--- Required action ---
The entries below are to be reproduced exactly, with their pictures omitted.

(Beginning of Data for analysis)

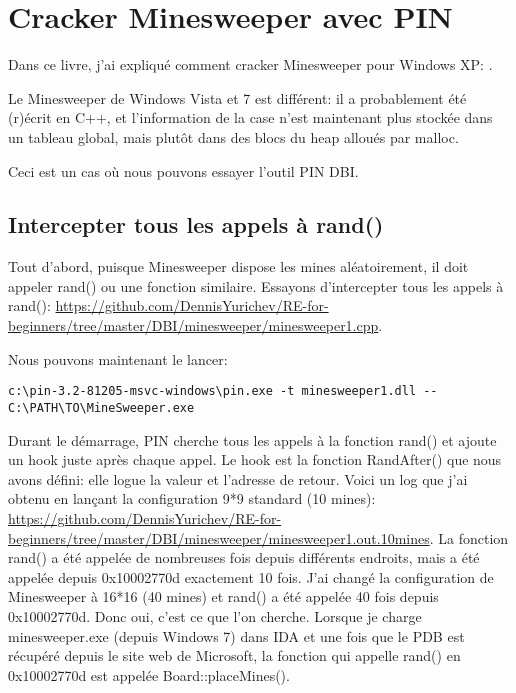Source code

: \section{Cracker Minesweeper avec PIN}

\newcommand{\GitHubMinesweeperURL}{https://github.com/DennisYurichev/RE-for-beginners/tree/master/DBI/minesweeper}

Dans ce livre, j'ai expliqué comment cracker Minesweeper pour Windows XP: .

Le Minesweeper de Windows Vista et 7 est différent: il a probablement été (r)écrit
en C++, et l'information de la case n'est maintenant plus stockée dans un tableau
global, mais plutôt dans des blocs du heap alloués par malloc.

Ceci est un cas où nous pouvons essayer l'outil PIN DBI.

\subsection{Intercepter tous les appels à rand()}

Tout d'abord, puisque Minesweeper dispose les mines aléatoirement, il doit appeler
rand() ou une fonction similaire.
Essayons d'intercepter tous les appels à rand(): \url{\GitHubMinesweeperURL/minesweeper1.cpp}.

Nous pouvons maintenant le lancer:

\begin{lstlisting}
c:\pin-3.2-81205-msvc-windows\pin.exe -t minesweeper1.dll -- C:\PATH\TO\MineSweeper.exe
\end{lstlisting}

Durant le démarrage, PIN cherche tous les appels à la fonction rand() et ajoute un
hook juste après chaque appel.
Le hook est la fonction RandAfter() que nous avons défini: elle logue la valeur et l'adresse
de retour.
Voici un log que j'ai obtenu en lançant la configuration 9*9 standard (10 mines):
 \url{\GitHubMinesweeperURL/minesweeper1.out.10mines}.
La fonction rand() a été appelée de nombreuses fois depuis différents endroits, mais
a été appelée depuis 0x10002770d exactement 10 fois.
J'ai changé la configuration de Minesweeper à 16*16 (40 mines) et rand() a été appelée
40 fois depuis 0x10002770d.
Donc oui, c'est ce que l'on cherche.
Lorsque je charge minesweeper.exe (depuis Windows 7) dans IDA et une fois que le
PDB est récupéré depuis le site web de Microsoft, la fonction qui appelle rand()
en 0x10002770d est appelée Board::placeMines().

(End of Data for analysis)

--- Result ---
Source code

: \section{Cracker Minesweeper avec PIN}

\newcommand{\GitHubMinesweeperURL}{https://github.com/DennisYurichev/RE-for-beginners/tree/master/DBI/minesweeper}

Dans ce livre, j'ai expliqué comment cracker Minesweeper pour Windows XP: .

Le Minesweeper de Windows Vista et 7 est différent: il a probablement été (r)écrit
en C++, et l'information de la case n'est maintenant plus stockée dans un tableau
global, mais plutôt dans des blocs du heap alloués par malloc.

Ceci est un cas où nous pouvons essayer l'outil PIN DBI.

\subsection{Intercepter tous les appels à rand()}

Tout d'abord, puisque Minesweeper dispose les mines aléatoirement, il doit appeler
rand() ou une fonction similaire.
Essayons d'intercepter tous les appels à rand(): \url{\GitHubMinesweeperURL/minesweeper1.cpp}.

Nous pouvons maintenant le lancer:

\begin{lstlisting}
c:\pin-3.2-81205-msvc-windows\pin.exe -t minesweeper1.dll -- C:\PATH\TO\MineSweeper.exe
\end{lstlisting}

Durant le démarrage, PIN cherche tous les appels à la fonction rand() et ajoute un
hook juste après chaque appel.
Le hook est la fonction RandAfter() que nous avons défini: elle logue la valeur et l'adresse
de retour.
Voici un log que j'ai obtenu en lançant la configuration 9*9 standard (10 mines):
 \url{\GitHubMinesweeperURL/minesweeper1.out.10mines}.
La fonction rand() a été appelée de nombreuses fois depuis différents endroits, mais
a été appelée depuis 0x10002770d exactement 10 fois.
J'ai changé la configuration de Minesweeper à 16*16 (40 mines) et rand() a été appelée
40 fois depuis 0x10002770d.
Donc oui, c'est ce que l'on cherche.
Lorsque je charge minesweeper.exe (depuis Windows 7) dans IDA et une fois que le
PDB est récupéré depuis le site web de Microsoft, la fonction qui appelle rand()
en 0x10002770d est appelée Board::placeMines().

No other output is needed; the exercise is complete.